We sett off for the start....along with thousands of other runners. I estimate that about 3 000 runners filled the road - and helped raise the humidity levels. I was aware that the beans of last night's supper were also contributing to the methane levels, but "better out than in" is my motto. We set off on a 21km circuit around Pietermaritzburg. This really meant that the first 10km were uphill and the second 10km were downhill. I covered the first half in 7minutes per kilometer, but then recovered my equilibrium and managed the second half at 6 minutes per/km.

It is strange running in new territory. Not only do I not know the route, but I do not know the runners. I see some of the clubs that I remember from running the Comrades Marathon - Chiltern, DAC, Hillcrest Harriers, and Collegians - but many other clubs are new to me. We set off in the dark, weaving our way over speed bumps and pot holes, and as the dawn lightens the sky I am grateful for the early morning mist that cools the air. Gradually I begin to feel better and take in my surroundings, which consisted mostly of grizzled old codgers trundling at the back like me, and some pretty young things who graciously agree to laugh at our jokes - possibly out of pity or as a charitable gesture.

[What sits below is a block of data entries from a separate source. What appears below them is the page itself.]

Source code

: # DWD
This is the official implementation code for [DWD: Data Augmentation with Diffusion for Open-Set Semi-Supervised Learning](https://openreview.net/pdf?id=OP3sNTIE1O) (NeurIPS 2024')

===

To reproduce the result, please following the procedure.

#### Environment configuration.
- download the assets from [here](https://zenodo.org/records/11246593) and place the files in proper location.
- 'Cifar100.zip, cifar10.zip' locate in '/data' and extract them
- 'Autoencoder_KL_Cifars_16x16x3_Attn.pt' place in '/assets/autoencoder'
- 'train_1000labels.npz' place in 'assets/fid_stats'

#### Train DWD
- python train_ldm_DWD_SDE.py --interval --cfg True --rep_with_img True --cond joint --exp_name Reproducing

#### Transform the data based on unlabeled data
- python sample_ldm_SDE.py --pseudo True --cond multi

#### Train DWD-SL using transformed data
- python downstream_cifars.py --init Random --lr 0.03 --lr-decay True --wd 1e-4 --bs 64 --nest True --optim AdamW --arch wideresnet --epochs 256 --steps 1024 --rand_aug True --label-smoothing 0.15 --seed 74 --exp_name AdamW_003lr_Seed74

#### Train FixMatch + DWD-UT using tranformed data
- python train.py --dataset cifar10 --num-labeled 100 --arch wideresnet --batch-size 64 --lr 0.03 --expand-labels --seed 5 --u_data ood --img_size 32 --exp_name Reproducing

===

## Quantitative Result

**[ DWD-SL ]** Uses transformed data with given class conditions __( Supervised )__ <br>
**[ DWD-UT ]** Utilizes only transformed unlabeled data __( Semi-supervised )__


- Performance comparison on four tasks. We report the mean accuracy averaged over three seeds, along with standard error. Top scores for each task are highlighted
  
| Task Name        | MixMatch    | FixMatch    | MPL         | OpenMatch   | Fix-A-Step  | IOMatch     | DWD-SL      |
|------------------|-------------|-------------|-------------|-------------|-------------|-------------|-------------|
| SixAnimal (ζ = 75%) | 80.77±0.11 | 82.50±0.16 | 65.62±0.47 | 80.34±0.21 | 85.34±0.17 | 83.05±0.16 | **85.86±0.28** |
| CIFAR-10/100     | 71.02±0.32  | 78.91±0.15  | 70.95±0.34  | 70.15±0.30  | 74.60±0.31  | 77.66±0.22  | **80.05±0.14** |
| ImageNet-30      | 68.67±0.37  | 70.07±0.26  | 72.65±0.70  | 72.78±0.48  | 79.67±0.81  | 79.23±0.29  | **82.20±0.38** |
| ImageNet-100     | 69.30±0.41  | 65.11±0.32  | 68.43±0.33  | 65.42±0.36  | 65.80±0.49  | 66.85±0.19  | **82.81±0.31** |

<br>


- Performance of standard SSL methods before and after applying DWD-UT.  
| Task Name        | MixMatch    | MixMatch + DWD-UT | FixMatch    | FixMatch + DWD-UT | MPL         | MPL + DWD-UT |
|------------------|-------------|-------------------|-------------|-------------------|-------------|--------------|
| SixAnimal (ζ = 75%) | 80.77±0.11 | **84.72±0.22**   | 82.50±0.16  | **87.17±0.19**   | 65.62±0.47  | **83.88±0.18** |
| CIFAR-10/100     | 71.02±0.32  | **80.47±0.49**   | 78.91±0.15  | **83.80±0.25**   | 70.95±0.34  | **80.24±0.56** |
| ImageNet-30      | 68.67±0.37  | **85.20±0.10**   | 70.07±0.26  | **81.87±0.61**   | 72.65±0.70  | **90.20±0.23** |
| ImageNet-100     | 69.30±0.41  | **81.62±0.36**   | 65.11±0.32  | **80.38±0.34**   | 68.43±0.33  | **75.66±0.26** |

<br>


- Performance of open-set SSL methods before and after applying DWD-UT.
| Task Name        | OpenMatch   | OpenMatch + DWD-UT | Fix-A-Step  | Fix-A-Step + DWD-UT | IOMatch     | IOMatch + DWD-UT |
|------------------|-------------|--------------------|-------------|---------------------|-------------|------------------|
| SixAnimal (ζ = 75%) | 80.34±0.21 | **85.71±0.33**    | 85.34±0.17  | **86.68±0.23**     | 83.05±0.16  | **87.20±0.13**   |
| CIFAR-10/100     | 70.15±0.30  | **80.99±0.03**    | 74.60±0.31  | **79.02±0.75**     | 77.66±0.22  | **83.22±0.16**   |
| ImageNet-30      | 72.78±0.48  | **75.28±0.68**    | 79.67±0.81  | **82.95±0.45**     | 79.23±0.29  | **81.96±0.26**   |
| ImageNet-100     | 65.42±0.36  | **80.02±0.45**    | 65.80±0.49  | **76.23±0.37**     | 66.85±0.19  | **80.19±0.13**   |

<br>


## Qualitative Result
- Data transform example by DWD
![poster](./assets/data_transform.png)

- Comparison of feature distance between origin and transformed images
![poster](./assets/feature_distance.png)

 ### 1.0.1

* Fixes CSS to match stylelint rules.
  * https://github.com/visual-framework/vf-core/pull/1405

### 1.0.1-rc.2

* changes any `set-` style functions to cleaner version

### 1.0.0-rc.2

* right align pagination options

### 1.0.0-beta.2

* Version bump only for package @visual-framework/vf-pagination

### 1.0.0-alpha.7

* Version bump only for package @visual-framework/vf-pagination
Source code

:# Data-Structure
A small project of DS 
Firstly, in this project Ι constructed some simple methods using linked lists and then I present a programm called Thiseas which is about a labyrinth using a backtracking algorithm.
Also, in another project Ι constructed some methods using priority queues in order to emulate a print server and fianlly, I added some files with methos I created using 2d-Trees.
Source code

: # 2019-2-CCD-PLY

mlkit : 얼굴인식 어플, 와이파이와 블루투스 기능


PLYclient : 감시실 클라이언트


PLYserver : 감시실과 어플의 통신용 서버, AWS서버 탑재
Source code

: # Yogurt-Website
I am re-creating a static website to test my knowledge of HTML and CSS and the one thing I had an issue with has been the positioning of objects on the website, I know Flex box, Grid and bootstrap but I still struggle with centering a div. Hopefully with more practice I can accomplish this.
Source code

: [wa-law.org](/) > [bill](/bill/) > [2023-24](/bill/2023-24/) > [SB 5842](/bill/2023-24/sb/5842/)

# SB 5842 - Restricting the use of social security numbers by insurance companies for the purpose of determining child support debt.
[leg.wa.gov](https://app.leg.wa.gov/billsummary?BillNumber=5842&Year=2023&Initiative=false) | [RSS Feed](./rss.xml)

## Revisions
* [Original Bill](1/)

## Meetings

And then there was the finish line. The marathon runners turned right as they set off on the second leg of the run, but I gratefully headed for the tunnel, crossed the line, and received my medal with a sigh of satisfaction. It was only then that the realization struck me - I still had 4km to get home. I had so blithely told Brian not to worry about me after the race: "I will run home". What an idiot! I dragged my sorry ass over the next four kilometers at walking pace, rewarding myself with a hot shower and a sleep.

Now - what's the next race?

Wednesday, February 23, 2011

Wednesday Sermon

Wednesday morning at the seminary begins with a sermon. We are not just about academic gymnastics (and there is plenty of this). We are a place for the formation of Christian ministers. And Wednesday morning is the reminder of the call to ministry.

This is found both in the challenge offered by the preacher, and in the process of listening to experienced preachers and learning how to preach.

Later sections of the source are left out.